-- Opening Marker --

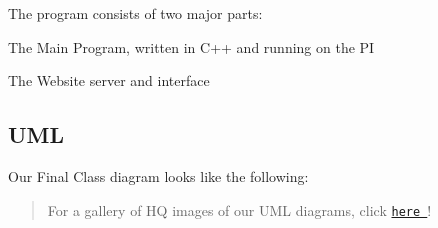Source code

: The program consists of two major parts\+:
\begin{DoxyItemize}
\item The Main Program, written in C++ and running on the PI
\item The Website server and interface
\end{DoxyItemize}

\subsection*{U\+ML}

Our Final Class diagram looks like the following\+: 

\begin{quote}
For a gallery of HQ images of our U\+ML diagrams, click \href{https://github.com/itsBelinda/ENG5220-2020-Team13/wiki/UML-Diagrams}{\tt here }!\end{quote}
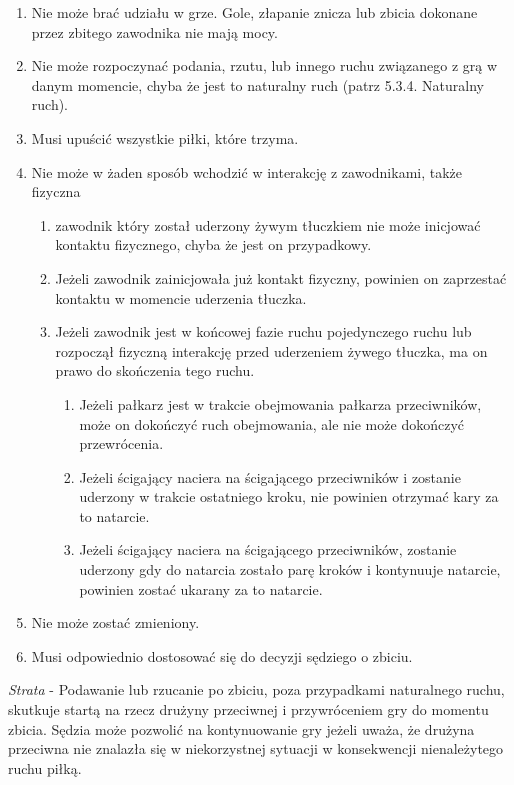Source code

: \documentclass[12pt]{article}
\begin{document}
\begin{enumerate}
\item
    Nie może brać udziału w grze. Gole, złapanie znicza lub zbicia
  dokonane przez zbitego zawodnika nie mają mocy.
  \item
  Nie może rozpoczynać podania, rzutu, lub innego ruchu związanego z grą
  w danym momencie, chyba że jest to naturalny ruch (patrz 5.3.4.
  Naturalny ruch).
\item
  Musi upuścić wszystkie piłki, które trzyma.
\item
  Nie może w żaden sposób wchodzić w interakcję z zawodnikami, także
  fizyczna

  \begin{enumerate}
  \item
        zawodnik który został uderzony żywym tłuczkiem nie może inicjować
    kontaktu fizycznego, chyba że jest on przypadkowy.
      \item
        Jeżeli zawodnik zainicjowała już kontakt fizyczny, powinien on
    zaprzestać kontaktu w momencie uderzenia tłuczka.
      \item
        Jeżeli zawodnik jest w końcowej fazie ruchu pojedynczego ruchu lub
    rozpoczął fizyczną interakcję przed uderzeniem żywego tłuczka, ma on
    prawo do skończenia tego ruchu.
    
    \begin{enumerate}
    \item
            Jeżeli pałkarz jest w trakcie obejmowania pałkarza przeciwników,
      może on dokończyć ruch obejmowania, ale nie może dokończyć
      przewrócenia.
          \item
            Jeżeli ścigający naciera na ścigającego przeciwników i zostanie
      uderzony w trakcie ostatniego kroku, nie powinien otrzymać kary za
      to natarcie.
          \item
            Jeżeli ścigający naciera na ścigającego przeciwników, zostanie
      uderzony gdy do natarcia zostało parę kroków i kontynuuje
      natarcie, powinien zostać ukarany za to natarcie.
          \end{enumerate}
  \end{enumerate}
\item
    Nie może zostać zmieniony.
  \item
    Musi odpowiednio dostosować się do decyzji sędziego o zbiciu.
  \end{enumerate}

\emph{Strata} - Podawanie lub rzucanie po zbiciu, poza przypadkami
naturalnego ruchu, skutkuje startą na rzecz drużyny przeciwnej i
przywróceniem gry do momentu zbicia. Sędzia może pozwolić na
kontynuowanie gry jeżeli uważa, że drużyna przeciwna nie znalazła się w
niekorzystnej sytuacji w konsekwencji nienależytego ruchu piłką.
\end{document}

-- Closing Marker --

• WHAT YOU SHOULD DO: From the material above, report how many lines contain the word "zostać", giving only the number.

• SOLUTION BELOW: 2